The U.S. Department of Energy (DoE) does a lot of crazy things in its labs, including basic research. Some of which may hold the key to faster and better computing that shows up in data centers in the future.
How crazy? Current thinking is Moore's Law is dead. Silicon-based technologies -- just the stuff that runs everything from your mobile phone to the massive data centers operated by Amazon, Google, Microsoft, Facebook and others -- are expected to be good for another five years. State of the art 10 nanometer (nm) chips are expected to start shipping in 2017, with new tricks using different materials and processes to shrink chips down 7nm in 2018 or later, with the end of the road at 5nm processes in 2020.
Image from: breakingenergy.com
For your average cell phone or server, getting only another bump or two of speed and/or better performance per watt may not seem to be a big deal, until you start looking at the trifecta explosion of Big Data, Analytics and Artificial Intelligence (AI). Speed is life for practical applications of the BD/A/AI trinity, so hitting the wall with only two chip generations left would effectively spell an end to the rapid explosion of IT advances we've seen over the past four to five decades.
Back in October, DoE's Lawrence Berkeley National Labs built a transistor with a working 1nm gate, using a combination of high-tech carbon nanotubes and relatively low-tech molybdenum disulfide, an engine lubricant sold in auto part shops. The combination of nanotubes and engine lube demonstrated you can build the same type of computing gate used by current silicon, showing that there's more "room at the bottom" the IT industry could effectively use.
The proof of concept demonstration is a long way from figuring out how to pack billions of transistors onto a chip and crank out millions of those chips for commercial use, but Berkeley Labs demonstrated there's a way forward beyond 5nm.
Longer-term research is trying to figure out the mysteries of superconductors. Today, for select applications, you can buy "high-temperature" superconductor (HTS) wire to replace traditional aluminum or copper cabling, with HTS wire transmitting 10 times more power than conventional cables. A lightweight compact DC power superconductor cable can be used to separate power room and server bays for an almost unlimited distance without a voltage drop -- just keep the liquid nitrogen cold.

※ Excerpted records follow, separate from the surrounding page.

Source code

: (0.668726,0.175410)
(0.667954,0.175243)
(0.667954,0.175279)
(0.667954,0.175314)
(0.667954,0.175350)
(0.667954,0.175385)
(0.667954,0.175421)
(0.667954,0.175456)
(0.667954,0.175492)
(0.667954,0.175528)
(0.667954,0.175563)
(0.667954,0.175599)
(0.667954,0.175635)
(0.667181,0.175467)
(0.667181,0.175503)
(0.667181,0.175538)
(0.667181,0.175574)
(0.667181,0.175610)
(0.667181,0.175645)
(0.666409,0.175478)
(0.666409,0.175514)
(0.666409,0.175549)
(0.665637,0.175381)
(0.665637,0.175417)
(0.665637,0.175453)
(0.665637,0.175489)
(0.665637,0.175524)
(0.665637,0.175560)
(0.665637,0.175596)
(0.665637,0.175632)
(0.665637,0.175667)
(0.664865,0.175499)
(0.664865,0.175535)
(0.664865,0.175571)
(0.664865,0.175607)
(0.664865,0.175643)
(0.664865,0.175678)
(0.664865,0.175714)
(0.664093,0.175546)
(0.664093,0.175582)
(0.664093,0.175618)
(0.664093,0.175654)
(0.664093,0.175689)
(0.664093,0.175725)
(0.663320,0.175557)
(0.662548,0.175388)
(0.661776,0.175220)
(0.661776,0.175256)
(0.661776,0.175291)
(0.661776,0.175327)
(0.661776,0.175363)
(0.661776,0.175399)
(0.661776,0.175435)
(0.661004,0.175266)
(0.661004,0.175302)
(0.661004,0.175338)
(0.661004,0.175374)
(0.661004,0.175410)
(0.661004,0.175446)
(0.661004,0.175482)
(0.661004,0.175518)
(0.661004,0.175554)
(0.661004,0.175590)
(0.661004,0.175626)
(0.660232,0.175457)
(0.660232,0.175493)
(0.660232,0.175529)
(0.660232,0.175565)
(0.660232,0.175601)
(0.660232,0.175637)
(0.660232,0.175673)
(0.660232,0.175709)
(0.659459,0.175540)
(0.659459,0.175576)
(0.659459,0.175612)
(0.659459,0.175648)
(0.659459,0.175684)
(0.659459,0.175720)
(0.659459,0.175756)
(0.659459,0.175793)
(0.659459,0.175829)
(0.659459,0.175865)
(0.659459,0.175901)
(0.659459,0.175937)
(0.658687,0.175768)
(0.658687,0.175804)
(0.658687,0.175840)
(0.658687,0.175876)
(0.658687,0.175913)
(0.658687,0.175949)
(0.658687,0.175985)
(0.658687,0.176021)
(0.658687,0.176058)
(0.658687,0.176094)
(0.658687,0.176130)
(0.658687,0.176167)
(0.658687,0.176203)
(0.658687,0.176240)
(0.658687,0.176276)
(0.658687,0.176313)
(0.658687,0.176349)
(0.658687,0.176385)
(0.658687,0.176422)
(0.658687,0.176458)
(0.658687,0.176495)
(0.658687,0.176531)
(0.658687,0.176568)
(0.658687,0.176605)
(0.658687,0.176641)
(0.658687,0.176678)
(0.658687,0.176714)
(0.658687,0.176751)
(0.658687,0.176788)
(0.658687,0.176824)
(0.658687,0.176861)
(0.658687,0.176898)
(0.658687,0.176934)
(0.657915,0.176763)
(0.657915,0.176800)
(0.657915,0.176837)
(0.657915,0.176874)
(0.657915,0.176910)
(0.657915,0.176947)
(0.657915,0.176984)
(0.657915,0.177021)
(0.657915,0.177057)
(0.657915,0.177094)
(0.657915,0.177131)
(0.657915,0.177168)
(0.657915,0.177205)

DoE has poked away at the mysteries of superconducting for decades and among its efforts is funding advanced manufacturing of superconductor wires at the University of Houston and Stony Brook University. Producing better superconductor wire means lower cost cabling and more opportunities to apply the technology -- and its power savings across the board -- into both data centers and high-speed computers.

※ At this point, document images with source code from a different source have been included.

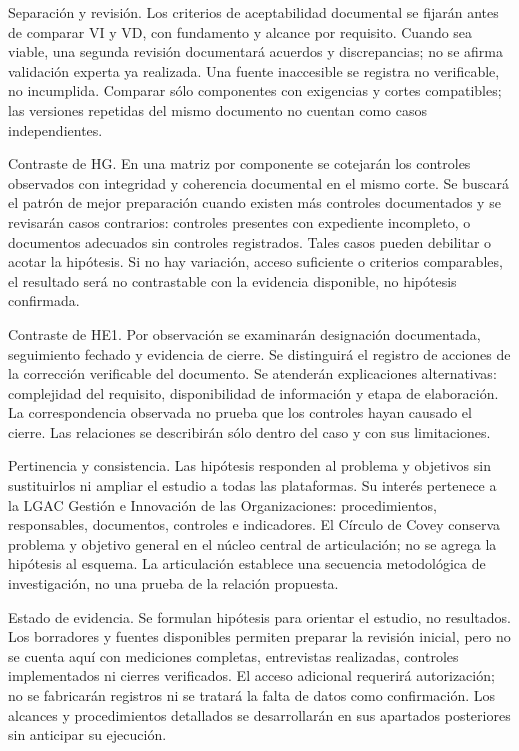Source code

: {Separación y revisión. Los criterios de aceptabilidad documental se fijarán antes de comparar VI y VD, con fundamento y alcance por requisito. Cuando sea viable, una segunda revisión documentará acuerdos y discrepancias; no se afirma validación experta ya realizada. Una fuente inaccesible se registra no verificable, no incumplida. Comparar sólo componentes con exigencias y cortes compatibles; las versiones repetidas del mismo documento no cuentan como casos independientes.


Contraste de HG. En una matriz por componente se cotejarán los controles observados con integridad y coherencia documental en el mismo corte. Se buscará el patrón de mejor preparación cuando existen más controles documentados y se revisarán casos contrarios: controles presentes con expediente incompleto, o documentos adecuados sin controles registrados. Tales casos pueden debilitar o acotar la hipótesis. Si no hay variación, acceso suficiente o criterios comparables, el resultado será no contrastable con la evidencia disponible, no hipótesis confirmada.


Contraste de HE1. Por observación se examinarán designación documentada, seguimiento fechado y evidencia de cierre. Se distinguirá el registro de acciones de la corrección verificable del documento. Se atenderán explicaciones alternativas: complejidad del requisito, disponibilidad de información y etapa de elaboración. La correspondencia observada no prueba que los controles hayan causado el cierre. Las relaciones se describirán sólo dentro del caso y con sus limitaciones.


Pertinencia y consistencia. Las hipótesis responden al problema y objetivos sin sustituirlos ni ampliar el estudio a todas las plataformas. Su interés pertenece a la LGAC Gestión e Innovación de las Organizaciones: procedimientos, responsables, documentos, controles e indicadores. El Círculo de Covey conserva problema y objetivo general en el núcleo central de articulación; no se agrega la hipótesis al esquema. La articulación establece una secuencia metodológica de investigación, no una prueba de la relación propuesta.


Estado de evidencia. Se formulan hipótesis para orientar el estudio, no resultados. Los borradores y fuentes disponibles permiten preparar la revisión inicial, pero no se cuenta aquí con mediciones completas, entrevistas realizadas, controles implementados ni cierres verificados. El acceso adicional requerirá autorización; no se fabricarán registros ni se tratará la falta de datos como confirmación. Los alcances y procedimientos detallados se desarrollarán en sus apartados posteriores sin anticipar su ejecución.


}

The holy grail is being able to find materials that are superconductors at room temperature without the use of liquid nitrogen or more extreme cooling solutions, enabling faster and more powerful computers, and dramatically more energy efficient data centers. Researchers around the world have been trying to find a working physics model for how superconductors work, but every time there's a partial answer, someone stumbles across another curve ball. DoE supercomputing power is being used to puzzle out the complexities of superconductors, but the phenomena remains one of the craziest aspects of physics yet to be solved.